As the effects of the COVID-19 virus spread across the country and social distancing became the catch phrase of the year, higher education institutions were forced to transition from traditional on-campus classes to electronic delivery. This transition, while necessary, created unknown challenges for both faculty and students alike. At Rogers State University, the impact was felt immediately in one of its largest academic programs– nursing.
Students were now required to complete examinations at home. To protect the integrity of the tests, they would need to purchase the services of an online proctoring service, an unplanned expense for many of them.
“We normally give major, high-stakes exams in a very secure and tightly proctored room with two faculty in each room, ensuring that test security is tight,” Dr. Carla Lynch, head of the Department of Health Sciences, said. “There were four more exams to administer for 164 students. We were looking at a cost of more than $100 per student if we required them to purchase the online service for remote exam proctoring.”
The department had already used several thousands of dollars in University funds to purchase virtual clinical software for every nursing student, allowing them to complete the required clinical hours. With funds exhausted, the department needed a hero.They turned to the Rogers State University Foundation for help through its newly created student emergency initiative, the Hillcat Heroes Fund.
“We immediately engaged some of our strongest supporters and they quickly recognized this was a critical need,” RSU President Dr. Larry Rice said. “Everyone has seen television footage or read accounts of nurses on the front lines of this fight, providing aid to patients in the most challenging of conditions.
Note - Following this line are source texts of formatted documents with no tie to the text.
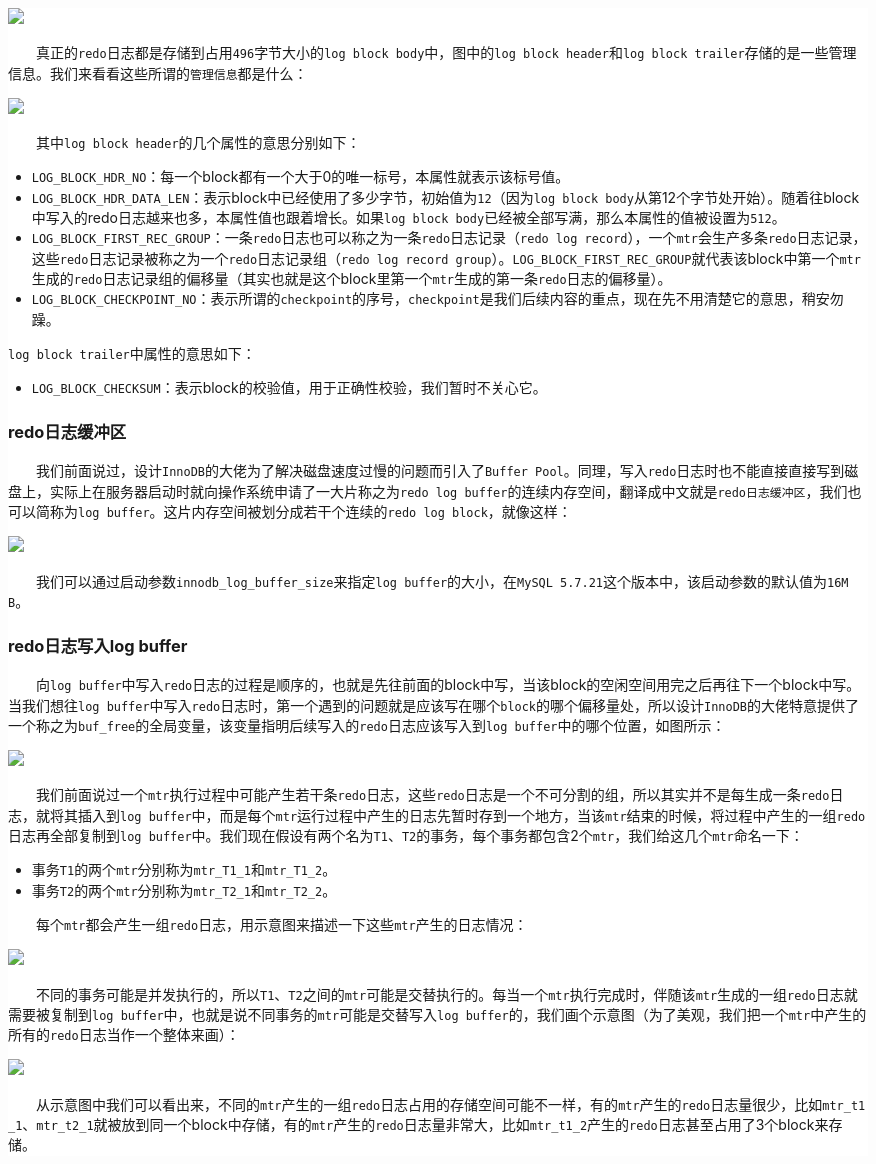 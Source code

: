 ![][20-14]

&emsp;&emsp;真正的`redo`日志都是存储到占用`496`字节大小的`log block body`中，图中的`log block header`和`log block trailer`存储的是一些管理信息。我们来看看这些所谓的`管理信息`都是什么：

![][20-15]

&emsp;&emsp;其中`log block header`的几个属性的意思分别如下：
- `LOG_BLOCK_HDR_NO`：每一个block都有一个大于0的唯一标号，本属性就表示该标号值。
- `LOG_BLOCK_HDR_DATA_LEN`：表示block中已经使用了多少字节，初始值为`12`（因为`log block body`从第12个字节处开始）。随着往block中写入的redo日志越来也多，本属性值也跟着增长。如果`log block body`已经被全部写满，那么本属性的值被设置为`512`。
- `LOG_BLOCK_FIRST_REC_GROUP`：一条`redo`日志也可以称之为一条`redo`日志记录（`redo log record`），一个`mtr`会生产多条`redo`日志记录，这些`redo`日志记录被称之为一个`redo`日志记录组（`redo log record group`）。`LOG_BLOCK_FIRST_REC_GROUP`就代表该block中第一个`mtr`生成的`redo`日志记录组的偏移量（其实也就是这个block里第一个`mtr`生成的第一条`redo`日志的偏移量）。
- `LOG_BLOCK_CHECKPOINT_NO`：表示所谓的`checkpoint`的序号，`checkpoint`是我们后续内容的重点，现在先不用清楚它的意思，稍安勿躁。

`log block trailer`中属性的意思如下：

- `LOG_BLOCK_CHECKSUM`：表示block的校验值，用于正确性校验，我们暂时不关心它。

### redo日志缓冲区
&emsp;&emsp;我们前面说过，设计`InnoDB`的大佬为了解决磁盘速度过慢的问题而引入了`Buffer Pool`。同理，写入`redo`日志时也不能直接直接写到磁盘上，实际上在服务器启动时就向操作系统申请了一大片称之为`redo log buffer`的连续内存空间，翻译成中文就是`redo日志缓冲区`，我们也可以简称为`log buffer`。这片内存空间被划分成若干个连续的`redo log block`，就像这样：

![][20-16]

&emsp;&emsp;我们可以通过启动参数`innodb_log_buffer_size`来指定`log buffer`的大小，在`MySQL 5.7.21`这个版本中，该启动参数的默认值为`16MB`。

### redo日志写入log buffer
&emsp;&emsp;向`log buffer`中写入`redo`日志的过程是顺序的，也就是先往前面的block中写，当该block的空闲空间用完之后再往下一个block中写。当我们想往`log buffer`中写入`redo`日志时，第一个遇到的问题就是应该写在哪个`block`的哪个偏移量处，所以设计`InnoDB`的大佬特意提供了一个称之为`buf_free`的全局变量，该变量指明后续写入的`redo`日志应该写入到`log buffer`中的哪个位置，如图所示：

![][20-17]   

&emsp;&emsp;我们前面说过一个`mtr`执行过程中可能产生若干条`redo`日志，这些`redo`日志是一个不可分割的组，所以其实并不是每生成一条`redo`日志，就将其插入到`log buffer`中，而是每个`mtr`运行过程中产生的日志先暂时存到一个地方，当该`mtr`结束的时候，将过程中产生的一组`redo`日志再全部复制到`log buffer`中。我们现在假设有两个名为`T1`、`T2`的事务，每个事务都包含2个`mtr`，我们给这几个`mtr`命名一下：
- 事务`T1`的两个`mtr`分别称为`mtr_T1_1`和`mtr_T1_2`。
- 事务`T2`的两个`mtr`分别称为`mtr_T2_1`和`mtr_T2_2`。

&emsp;&emsp;每个`mtr`都会产生一组`redo`日志，用示意图来描述一下这些`mtr`产生的日志情况：

![][20-18]

&emsp;&emsp;不同的事务可能是并发执行的，所以`T1`、`T2`之间的`mtr`可能是交替执行的。每当一个`mtr`执行完成时，伴随该`mtr`生成的一组`redo`日志就需要被复制到`log buffer`中，也就是说不同事务的`mtr`可能是交替写入`log buffer`的，我们画个示意图（为了美观，我们把一个`mtr`中产生的所有的`redo`日志当作一个整体来画）：

![][20-19]

&emsp;&emsp;从示意图中我们可以看出来，不同的`mtr`产生的一组`redo`日志占用的存储空间可能不一样，有的`mtr`产生的`redo`日志量很少，比如`mtr_t1_1`、`mtr_t2_1`就被放到同一个block中存储，有的`mtr`产生的`redo`日志量非常大，比如`mtr_t1_2`产生的`redo`日志甚至占用了3个block来存储。


[20-01]: ../images/20-01.png
[20-02]: ../images/20-02.png
[20-03]: ../images/20-03.png
[20-04]: ../images/20-04.png
[20-05]: ../images/20-05.png
[20-06]: ../images/20-06.png
[20-07]: ../images/20-07.png
[20-08]: ../images/20-08.png
[20-09]: ../images/20-09.png
[20-10]: ../images/20-10.png
[20-11]: ../images/20-11.png
[20-12]: ../images/20-12.png
[20-13]: ../images/20-13.png
[20-14]: ../images/20-14.png
[20-15]: ../images/20-15.png
[20-16]: ../images/20-16.png
[20-17]: ../images/20-17.png
[20-18]: ../images/20-18.png
[20-19]: ../images/20-19.png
These donors understood the need to support these students, some who within a few months will graduate and be in similar situations serving our communities as nurses.”
Ashley Buff, a senior nursing student from Claremore, said the support from donors helped relieve the stress of moving to online courses.
“Your investment covered what would have been a difficult financial hurdle in achieving the requirements to graduate,” Buff said. “I am thankful for your gift.”
In addition to supporting online proctoring needs for nursing students, the Hillcat Heroes Fund has provided technology grants to more than 40 students who needed assistance transitioning to remote delivery of classes. Students who have lost employment and needed assistance with tuition and fees, housing and other needs, also have been awarded grants.